Ce soir, j’ai regardé des anciennes photos de moi. Elles dataient de 2016, j’avais l’impression que c’était hier. C’était avant de me souvenir que ça faisait trois ans.
J’observais cette jeune fille de 20 ans et je ne me reconnaissais pas. Du rouge à lèvres, un style soigné, un sourire enjôleur… Il a dû m’arriver quelque chose depuis. Ah oui, un truc qui s’appelle la vie. Un truc qui s’appelle « adulte et désillusion. »
Qui suis-je maintenant ?

Je ne reconnaissais pas cette jeune femme. Ce n’est plus moi. Aujourd’hui j’ai un style négligé. Mon travail ne me permet pas de faire mieux. Les enfants c’est salissant et je travaille avec eux. Je ne sors plus, je ne suis plus invitée aux soirées. Je ne sais plus à partir de quand ça a cessé. Je ne me souviens plus à partir de quand je me suis recroquevillée sur moi-même pour me protéger. Je ne me souviens plus à partir de quand j’ai compris que je n’avais plus d’identité sociale.
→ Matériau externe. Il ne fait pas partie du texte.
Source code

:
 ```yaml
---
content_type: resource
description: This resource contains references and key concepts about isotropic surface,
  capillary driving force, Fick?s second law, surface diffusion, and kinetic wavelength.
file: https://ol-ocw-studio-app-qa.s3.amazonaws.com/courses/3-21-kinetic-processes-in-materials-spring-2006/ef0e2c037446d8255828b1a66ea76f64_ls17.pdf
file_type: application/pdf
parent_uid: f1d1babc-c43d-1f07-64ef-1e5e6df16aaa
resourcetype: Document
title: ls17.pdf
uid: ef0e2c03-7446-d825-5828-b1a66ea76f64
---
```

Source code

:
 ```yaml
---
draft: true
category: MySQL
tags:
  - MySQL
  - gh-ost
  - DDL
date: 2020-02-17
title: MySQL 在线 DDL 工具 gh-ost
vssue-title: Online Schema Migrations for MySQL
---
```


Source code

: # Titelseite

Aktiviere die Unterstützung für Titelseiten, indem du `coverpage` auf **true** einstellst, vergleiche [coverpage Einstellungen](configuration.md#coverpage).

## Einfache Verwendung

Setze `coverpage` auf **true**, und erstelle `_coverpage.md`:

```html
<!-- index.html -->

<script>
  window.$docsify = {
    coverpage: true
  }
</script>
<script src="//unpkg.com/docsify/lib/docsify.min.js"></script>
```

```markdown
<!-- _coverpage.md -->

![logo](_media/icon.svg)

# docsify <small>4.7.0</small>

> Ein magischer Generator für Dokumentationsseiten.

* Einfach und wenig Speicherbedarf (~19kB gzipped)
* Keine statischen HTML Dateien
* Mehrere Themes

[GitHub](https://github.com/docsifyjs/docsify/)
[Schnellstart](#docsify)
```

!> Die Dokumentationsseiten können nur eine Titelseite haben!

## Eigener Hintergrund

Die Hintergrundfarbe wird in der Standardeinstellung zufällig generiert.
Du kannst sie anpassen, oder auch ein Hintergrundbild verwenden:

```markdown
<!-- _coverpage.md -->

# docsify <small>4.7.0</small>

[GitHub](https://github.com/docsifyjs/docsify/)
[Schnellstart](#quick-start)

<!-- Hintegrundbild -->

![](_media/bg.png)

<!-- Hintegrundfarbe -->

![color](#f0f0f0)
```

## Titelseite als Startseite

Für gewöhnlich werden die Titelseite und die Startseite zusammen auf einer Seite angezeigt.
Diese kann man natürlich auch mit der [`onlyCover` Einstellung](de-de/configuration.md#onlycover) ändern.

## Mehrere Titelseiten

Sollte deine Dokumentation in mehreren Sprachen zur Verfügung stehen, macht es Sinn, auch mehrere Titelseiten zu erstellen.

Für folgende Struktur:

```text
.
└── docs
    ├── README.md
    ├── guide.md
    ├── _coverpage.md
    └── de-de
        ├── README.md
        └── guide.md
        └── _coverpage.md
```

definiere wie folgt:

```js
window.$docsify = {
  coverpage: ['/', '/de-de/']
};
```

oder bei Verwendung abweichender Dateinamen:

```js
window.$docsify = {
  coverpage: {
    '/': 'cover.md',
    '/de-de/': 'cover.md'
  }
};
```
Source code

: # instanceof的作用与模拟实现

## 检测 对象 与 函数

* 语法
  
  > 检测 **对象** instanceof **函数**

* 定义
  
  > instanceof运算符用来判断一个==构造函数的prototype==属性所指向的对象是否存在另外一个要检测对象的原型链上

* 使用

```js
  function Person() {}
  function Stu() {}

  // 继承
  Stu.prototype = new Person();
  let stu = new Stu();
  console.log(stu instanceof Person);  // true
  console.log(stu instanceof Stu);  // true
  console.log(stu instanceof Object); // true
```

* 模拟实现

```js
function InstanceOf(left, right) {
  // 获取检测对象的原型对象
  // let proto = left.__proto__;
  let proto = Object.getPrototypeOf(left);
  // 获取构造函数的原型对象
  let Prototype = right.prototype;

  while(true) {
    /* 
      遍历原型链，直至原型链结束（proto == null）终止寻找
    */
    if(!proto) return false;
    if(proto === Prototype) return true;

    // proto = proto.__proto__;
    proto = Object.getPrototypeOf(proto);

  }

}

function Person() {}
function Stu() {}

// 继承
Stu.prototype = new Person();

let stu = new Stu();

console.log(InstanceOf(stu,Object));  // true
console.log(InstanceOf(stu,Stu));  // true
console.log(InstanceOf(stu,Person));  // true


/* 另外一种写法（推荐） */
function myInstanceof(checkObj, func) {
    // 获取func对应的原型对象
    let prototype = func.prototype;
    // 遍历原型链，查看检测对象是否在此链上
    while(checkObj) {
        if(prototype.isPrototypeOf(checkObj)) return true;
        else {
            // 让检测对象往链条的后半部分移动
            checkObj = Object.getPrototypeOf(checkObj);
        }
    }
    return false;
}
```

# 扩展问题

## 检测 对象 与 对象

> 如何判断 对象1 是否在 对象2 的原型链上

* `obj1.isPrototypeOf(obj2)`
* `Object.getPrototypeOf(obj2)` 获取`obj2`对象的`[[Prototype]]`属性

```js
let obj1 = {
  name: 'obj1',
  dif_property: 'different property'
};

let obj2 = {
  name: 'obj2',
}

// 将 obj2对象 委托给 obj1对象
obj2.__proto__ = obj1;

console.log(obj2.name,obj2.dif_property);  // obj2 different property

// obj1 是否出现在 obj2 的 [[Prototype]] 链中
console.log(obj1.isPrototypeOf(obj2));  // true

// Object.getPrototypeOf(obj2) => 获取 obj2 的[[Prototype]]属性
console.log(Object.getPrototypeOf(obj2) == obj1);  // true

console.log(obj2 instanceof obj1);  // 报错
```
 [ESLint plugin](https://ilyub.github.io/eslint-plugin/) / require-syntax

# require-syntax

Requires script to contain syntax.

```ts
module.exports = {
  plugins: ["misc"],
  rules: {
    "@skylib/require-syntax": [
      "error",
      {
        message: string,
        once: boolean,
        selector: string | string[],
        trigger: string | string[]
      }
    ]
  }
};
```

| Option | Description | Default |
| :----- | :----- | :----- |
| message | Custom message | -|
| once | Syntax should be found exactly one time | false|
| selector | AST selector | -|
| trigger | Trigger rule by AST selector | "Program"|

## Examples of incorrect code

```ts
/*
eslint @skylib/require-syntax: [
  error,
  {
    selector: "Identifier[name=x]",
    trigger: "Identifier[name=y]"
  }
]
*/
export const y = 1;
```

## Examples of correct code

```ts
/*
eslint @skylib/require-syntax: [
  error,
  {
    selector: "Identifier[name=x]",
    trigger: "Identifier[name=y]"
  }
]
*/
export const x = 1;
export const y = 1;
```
Aujourd’hui lorsque je sors dans la rue et que je vois les gens qui s’activent, j’ai l’impression d’être en dehors. Je ne fais plus partie de cette masse mouvante. Ça ne se voit pas, mais je le sens à l’intérieur. J’ai froid dedans.

J’ai perdu ma place un jour de juillet 2018. Ma Fac m’avait gentiment remercié de la qualité de mon profil avant de me dire au-revoir. Un Master 2 sous tension. Un Bac+ 4 inutile. Faites des études qu’ils disaient les grands. « Quand ont veut on peut ». « Pour réussir il faut travailler ». « Pas pour les filières sous tension » ont-ils omis de préciser.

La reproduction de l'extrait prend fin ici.